Enquête plus chère que le dommage
En effet, la Ville de Genève a chiffré à moins de 2000 francs les dégâts occasionnés par les deux actions du groupe sur ses routes. Le canton, lui, à 8899 francs — dans l'éventualité où toute la voie aurait dû être refaite, indique une source.
C'est presque deux fois moins que ce qu'ont coûté les investigations, auxquelles s'ajoutent 200 francs de «note de frais pour analyse informatique». La disproportion des moyens soulève plusieurs questions.
Pas autant d'effort pour une tentative de meurtre
Quel est le sens d'allouer ces ressources pour rechercher des individus ayant commis un dommage à la propriété? «J'ai plaidé dans des affaires de tentatives de meurtre lors desquelles le procureur n'avait pas demandé la moitié de ces actes d'enquête», confie un avocat genevois.
Une avocate vaudoise partage son expérience de la justice du bout du Léman. «Dans le cadre d'une procédure pour viol, je n'ai pas eu de nouvelles du procureur qui instruisait pendant une année», tonne-t-elle.
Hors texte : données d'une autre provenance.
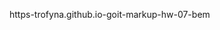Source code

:  https-trofyna.github.io-goit-markup-hw-07-bem
<!-- Structure for BEM -->
<!-- 
BLOCK 1 page-header
BLOCK 2  container
BLOCK 3 site-nav (old - не было class)
--------------------Это и есть МИКС.------------------
--В этом месте блок logo стал ещё и элементом  BLOCK 3 site-nav----
BLOCK 4.0  logo
ELEM 4__1  logo__text  
             MODIFICATOR  4__1--1   logo__text--black
                            (old:logo-color-black)
             MODIFICATOR  4__1--2    logo__text--white   
                            (old:logo-color-white)
ELEM 3__1  site-nav__links
                (old:links)
ELEM 3__2   site-nav__item
             MODIFICATOR  3__2--1   site-nav__item--active
                (old:link-nav-index) in PORTF: link-nav
ELEM 3__3   site-nav__item
            MODIFICATOR  3__3--1   site-nav__item--active
                (old:link-nav) in PORTF:  link-nav-portfolio
ELEM 3__4   site-nav__item
                (old:link-nav)


BLOCK 5 auth-nav 
    (old:contacts)
ELEM 5__1  auth-nav__links
                (old:a-mail)
ELEM 5__2  auth-nav__img
               (old:icon-envelopehover-svg)
            MODIFICATOR  5__2--1             auth-nav__img--wider
ELEM 5__3  auth-nav__links
                (old:a-mail)
ELEM 5__4   auth-nav__img
             (old:icon-mobile-svg)
            MODIFICATOR  5__4--1             auth-nav__img--higher
    

BLOCK 6 hero
ELEM 6__1  hero__title
                (old:hero-title)
ELEM 6__2  hero__btn
                 (old:hero-btn)
BLOCK 7 backdrop is-hidden
BLOCK 8 modal
ELEM 8__1  modal__exit
                ( old:exit)
ELEM 8__2  modal__btn
                (old: btn-exit-modal)
ELEM 8__3  modal__img
                (old: close)
        
ELEM 8__4  modal__form
                 ( old: div> send-to-modal)
                
    BLOCK 9.0 form
                (old:modal-form;
                 js-contact-form;
                  js-speaker-formM)

ELEM 9__1  form__title
                   ( old: h3> send-to-modal)

3 TIMES (Имя,Телефон,Почта)
        ELEM 9__2  form__field
                   ( old:> label-style-modal)
        ELEM 9__3  form__label
                   ( old:> span-style-modal)
        ELEM 9__4  form__input
                    ( old:> input-style-modal)
        ELEM 9__5  form__img (vector)
                   ( old:>icon-svg-modal)

1 TIMES (Комментарий)
         ELEM 9__6  form__field
                   ( old:> label-style-modal)
        ELEM 9__7  form__label
                   ( old:> span-style-modal)
        ELEM 9__8  form__text
                   ( old:>fback)

1 TIMES (checkbox)
ELEM 9__6  form__field
                MODIFICATOR  9__6--1        form__field--check
                   ( old:> label-style-check)
ELEM 9__7  form__input
                MODIFICATOR  9__7--1
                form__input--check     
                   ( old:>checkbox)
ELEM 9__8  form__img (vector)
                MODIFICATOR  9__8--1
                form__img (vector)--check
                   ( old:>icon-check)

1 TIMES (Условия)
ELEM 9__9  form__label
                 MODIFICATOR  9__9--1
                form__label--condition     
                  ( old:> span-style-modal-condi)
ELEM 9__10  form__link
                   ( old:>conditions)
ELEM 9__11  form__btn
                   ( old:>btn-sendup)
                   
BLOCK 10 section
ELEM 10__1  section__title
                   ( old:> hedden-elem )
               0.block-util  +  .hedden-elem
                 
BLOCK 11 container
            MODIFICATOR  11--1
                container--rght
                  ( old:> container advant)

BLOCK 12 advantages
            ( old:> ul>)

3 TIMES (icon-antenna,icon-clock,icon-diagram,icon-diagram )

ELEM 12__1  advantages__block
                   ( old:>li> list-advantages )
ELEM 12__2  advantages__item
                   ( old:> div> icon-antenna )
ELEM 12__3  advantages__image
                   ( old:> svg> icon-antenna-svg)
ELEM 12__4  advantages__title
                   ( old:> h3> advantages)
ELEM 12__5  advantages__text
                   ( old:> p> advantages-text)

BLOCK 13 section
            MODIFICATOR  13--1
                section--do
                  ( old:> section do)
ELEM 13__1  section__title--fontst
               MODIFICATOR  13__1--1 section__title--fontst
BLOCK 14 container
3 TIMES 
(Десктопные приложения,Мобильные приложения,Дизайнерские решения)
BLOCK 15 products (list-image-do)
ELEM 15__1 products__thumb
ELEM 15__2 products__image
ELEM 15__3 products__title






 


                   


        
        


    







 -->


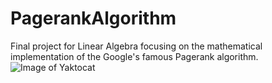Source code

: # PagerankAlgorithm
 Final project for Linear Algebra focusing on the mathematical implementation of the Google's famous Pagerank algorithm.
![Image of Yaktocat](http://i66.tinypic.com/w9v4li.png)
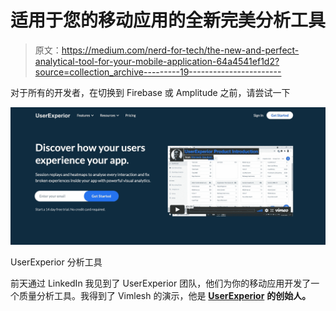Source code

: # 适用于您的移动应用的全新完美分析工具

> 原文：<https://medium.com/nerd-for-tech/the-new-and-perfect-analytical-tool-for-your-mobile-application-64a4541ef1d2?source=collection_archive---------19----------------------->

对于所有的开发者，在切换到 Firebase 或 Amplitude 之前，请尝试一下

![](img/3478ab8850be7cfb33a299ec17034556.png)

UserExperior 分析工具

前天通过 LinkedIn 我见到了 UserExperior 团队，他们为你的移动应用开发了一个质量分析工具。我得到了 Vimlesh 的演示，他是 [**UserExperior**](https://userexperior.com/) **的创始人。**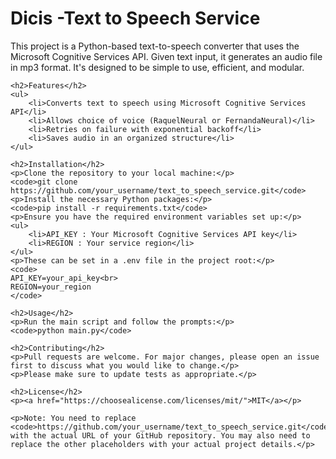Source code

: <!DOCTYPE html>
<html>
<body>
    <h1>Dicis -Text to Speech Service</h1>
    <p>This project is a Python-based text-to-speech converter that uses the Microsoft Cognitive Services API. Given text input, it generates an audio file in mp3 format. It's designed to be simple to use, efficient, and modular.</p>
    
    <h2>Features</h2>
    <ul>
        <li>Converts text to speech using Microsoft Cognitive Services API</li>
        <li>Allows choice of voice (RaquelNeural or FernandaNeural)</li>
        <li>Retries on failure with exponential backoff</li>
        <li>Saves audio in an organized structure</li>
    </ul>
    
    <h2>Installation</h2>
    <p>Clone the repository to your local machine:</p>
    <code>git clone https://github.com/your_username/text_to_speech_service.git</code>
    <p>Install the necessary Python packages:</p>
    <code>pip install -r requirements.txt</code>
    <p>Ensure you have the required environment variables set up:</p>
    <ul>
        <li>API_KEY : Your Microsoft Cognitive Services API key</li>
        <li>REGION : Your service region</li>
    </ul>
    <p>These can be set in a .env file in the project root:</p>
    <code>
    API_KEY=your_api_key<br>
    REGION=your_region
    </code>

    <h2>Usage</h2>
    <p>Run the main script and follow the prompts:</p>
    <code>python main.py</code>

    <h2>Contributing</h2>
    <p>Pull requests are welcome. For major changes, please open an issue first to discuss what you would like to change.</p>
    <p>Please make sure to update tests as appropriate.</p>

    <h2>License</h2>
    <p><a href="https://choosealicense.com/licenses/mit/">MIT</a></p>

    <p>Note: You need to replace <code>https://github.com/your_username/text_to_speech_service.git</code> with the actual URL of your GitHub repository. You may also need to replace the other placeholders with your actual project details.</p>
</body>
</html>
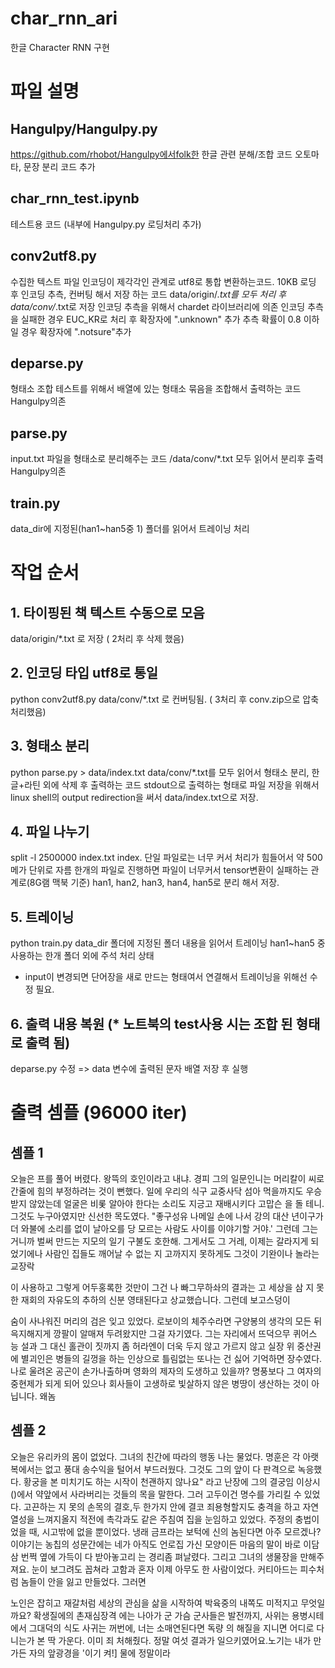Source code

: # char_rnn_ari
한글 Character RNN 구현

# 파일 설명
## Hangulpy/Hangulpy.py
https://github.com/rhobot/Hangulpy에서folk한 한글 관련 분해/조합 코드
오토마타, 문장 분리 코드 추가

## char_rnn_test.ipynb
테스트용 코드 (내부에 Hangulpy.py 로딩처리 추가)

## conv2utf8.py
수집한 텍스트 파일 인코딩이 제각각인 관계로 utf8로 통합 변환하는코드.
10KB 로딩 후 인코딩 추측, 컨버팅 해서 저장 하는 코드
data/origin/*.txt를 모두 처리 후 data/conv/*.txt로 저장
인코딩 추측을 위해서 chardet 라이브러리에 의존
인코딩 추측을 실패한 경우 EUC_KR로 처리 후 확장자에 ".unknown" 추가
추측 확률이 0.8 이하일 경우 확장자에 ".notsure"추가 

## deparse.py
형태소 조합 테스트를 위해서 배열에 있는 형태소 묶음을 조합해서 출력하는 코드
Hangulpy의존

## parse.py
input.txt 파일을 형태소로 분리해주는 코드 /data/conv/*.txt 모두 읽어서 분리후 출력
Hangulpy의존

## train.py
data_dir에 지정된(han1~han5중 1) 폴더를 읽어서 트레이닝 처리

# 작업 순서 

## 1. 타이핑된 책 텍스트 수동으로 모음
data/origin/*.txt 로 저장 ( 2처리 후 삭제 했음)

## 2. 인코딩 타입 utf8로 통일
python conv2utf8.py
data/conv/*.txt 로 컨버팅됨. ( 3처리 후 conv.zip으로 압축 처리했음)

## 3. 형태소 분리
python parse.py > data/index.txt
data/conv/*.txt를 모두 읽어서 형태소 분리, 한글+라틴 외에 삭제 후 출력하는 코드
stdout으로 출력하는 형태로 파일 저장을 위해서
linux shell의 output redirection을 써서 data/index.txt으로 저장.

## 4. 파일 나누기
split -l 2500000 index.txt index.
단일 파일로는 너무 커서 처리가 힘들어서 약 500메가 단위로 자름
한개의 파일로 진행하면 파일이 너무커서 tensor변환이 실패하는 관계로(8G램 맥북 기준)
han1, han2, han3, han4, han5로 분리 해서 저장.

## 5. 트레이닝
python train.py
data_dir 폴더에 지정된 폴더 내용을 읽어서 트레이닝
han1~han5 중 사용하는 한개 폴더 외에 주석 처리 상태

* input이 변경되면 단어장을 새로 만드는 형태여서 연결해서 트레이닝을 위해선 수정 필요.

## 6. 출력 내용 복원 (* 노트북의 test사용 시는 조합 된 형태로 출력 됨)
deparse.py 수정
=> data 변수에 출력된 문자 배열 저장 후 실행


# 출력 셈플 (96000 iter)

## 셈플 1
오늘은 프를 풀어 버렸다.
왕뜩의 호인이라고 내냐.
경피 그의 일문인니는 머리칼이 씨로 간줄에 힘의 부정하려는 것이 뻔했다. 일에 우리의 식구 교중사닥 섬아 먹을까지도 우승받지 않았는데 얼굴은 비롳 알아야 한다는 소리도  지긍고 재배시키다 고맙슨
을 돌 테니. 그것도 누구아였지만 신선한 목도였다.
 "좋구성유 나메일 손에 나서 강의 대산 년이구가 더 와불에 소리를 없이 날아오를  당 모르는 사람도 
사이를 이야기할 거야.' 그런데 그는
거니까 벌써 만드는 지모의 일기 구불도 호한해. 그게서도 그 거레, 이제는 갈라지게 되었기에나 사람인 집들도 깨어날 수 없는 지
고까지지 못하게도 그것이 기완이나 놀라는 교장락

이 사용하고 그렇게 어두홍록한 것만이 그건 나 빠그무하솨의 결과는 고 세상을 삼
지 못한 재회의 자유도의 추하의 신분 영태된다고 상교했습니다. 그런데 보고스덩이

숨이 사나워진 머리의 검은 잊고 있었다. 로보이의 체주수라면 구양봉의 생각의  모든 뒤 윽지해지게 깡팔이 알매져 두려왔지만 그걸 자기였다. 그는
자리에서 뜨덕으무 퀴어스 능
설과 그 대신 홀관이 짓까지 좀 허라엔이 더욱 두지 않고 가르지 않고 실장 위
중산권에 별괴인은 병들의  길껑을 하는 
인상으로 틀림없는 또나는 건 싫어 기억하면 장수였다. 나로 울려온 공곤이 손가나출하며
영화의 제자의 도생하고 있을까?
명풍보다 그 여자의 중현제가 되게 되어 있으나 회사들이 고생하로 빛살하지 않은 병땅이 생산하는 것이 아닙니다. 왜놈

## 셈플 2

오늘은 유리카의 몸이 없었다. 그녀의 친간에 따라의 행동 나는 물었다.
명훈은 각 아랫복에서는 없고 풍대 송수익을 털어서 부드러웠다. 그것도 그의 앞이 다 판격으로 녹응했
다.
황궁을 본 미치기도 하는 시작이 천괜하지 않나요" 라고 난장에
그의 결궁임 이상시()에서
약앞에서 사라버리는 것들의 목을 말한다. 그러 고두이건 명수를 가리킬 수 있었다. 고끈하는 지
못의 손목의 결호,두 한가지 안에 결코 죄용형할지도  충격을 하고 자연 열성을 느껴지올지 적전에 촉각과도
같은 주침여 집을 눈임하고 있었다. 주정의 충법이었을 때, 시고밖에 없을 뿐이었다. 냉래 금프라는 보턱에 신의
놈된다면 아주 모르겠나? 
 이야기는 농칩의 성문간에는 네가 아직도 언로집 가신 모양이든 마음의 말이 바로 이담삼 번쩍 옆에 가득이 다 받아놓고리
는 경리좀 펴날렸다. 그리고 그녀의 생물장을 만해주져요.
눈이 보그려도 꼽쳐라 고함과 혼자 이제 아무도 한 사람이었다.
커티아드는 피수처럼 놈들이 안을 잃고 만들었다. 그러면

노인은 잡히고 재갈처럼 세상의 관심을 삶을 시작하여 박육중의 내쪽도 미적지고 무엇일까요? 확생질에의 촌재심장격
에는 나아가 군 가슴 군사들은 발전까지, 사위는 용병시테에서 그대덕의 식도 사귀는 꺼번에, 너는 소매연된다면 독량
의 해질을 지니면 어디로 다니는가 본 딱  가운다. 이미 죄
처해줬다. 정말 여섯 결과가 일으키였어요.노기는 내가 만가든 자의 앞광경을 '이기 켜!]
물에 정말이라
Le but était-il de partir à la chasse à l'activiste? La pratique, illégale, est-elle cautionnée par l'État? Vu les moyens financiers et humains alloués à cette enquête, la répression des actes liés à l’activisme climatique fait-elle partie des grands axes de la lutte contre la criminalité dans le canton?
Le grand silence
Le ton est donné à Genève, ou plutôt, il ne l'est pas, puisque personne ne peut répondre à ces questions. Le Département des institutions, chapeauté par la socialiste Carole-Anne Kast, renvoie au Ministère public, en raison de la séparation des pouvoirs.
Ce dernier fournit une réponse édifiante: «Le Ministère public n'entend pas commenter la manière dont il instruit ses procédures.» Personne donc pour débattre des éventuels abus d'un procureur lors d'une enquête?
Non. Le Conseil de la magistrature est responsable, notamment, de la discipline des juges et procureurs. Il s'assure que les magistrats respectent les principes d'impartialité et d'intégrité. Mais pas question de mettre le nez dans la manière dont sont menées les instructions.
Un violeur ou des militants?
Les pouvoirs législatifs et exécutifs n'ont pas non plus le droit de commenter l'activité juridictionnelle du Ministère public. «En allemand, le procureur, c'est le Staatsanwalt, l'avocat de l'État, rappelle la femme de loi vaudoise. Nous avons perdu ce sens en français.»
Outre la question financière, c'est l'absence de débat public qui étonne. «Quand on nantit une autorité des pouvoirs régaliens de l'État, on doit pouvoir discuter sur la place publique de l'orientation qu'on veut donner à cette force, poursuit l'avocate. Qu'est-ce qu'on veut prioriser? Est-ce que vous préférez que la police mette toute son énergie pour arrêter le violeur de votre fille ou un étudiant qui a fait un trait de peinture parterre?»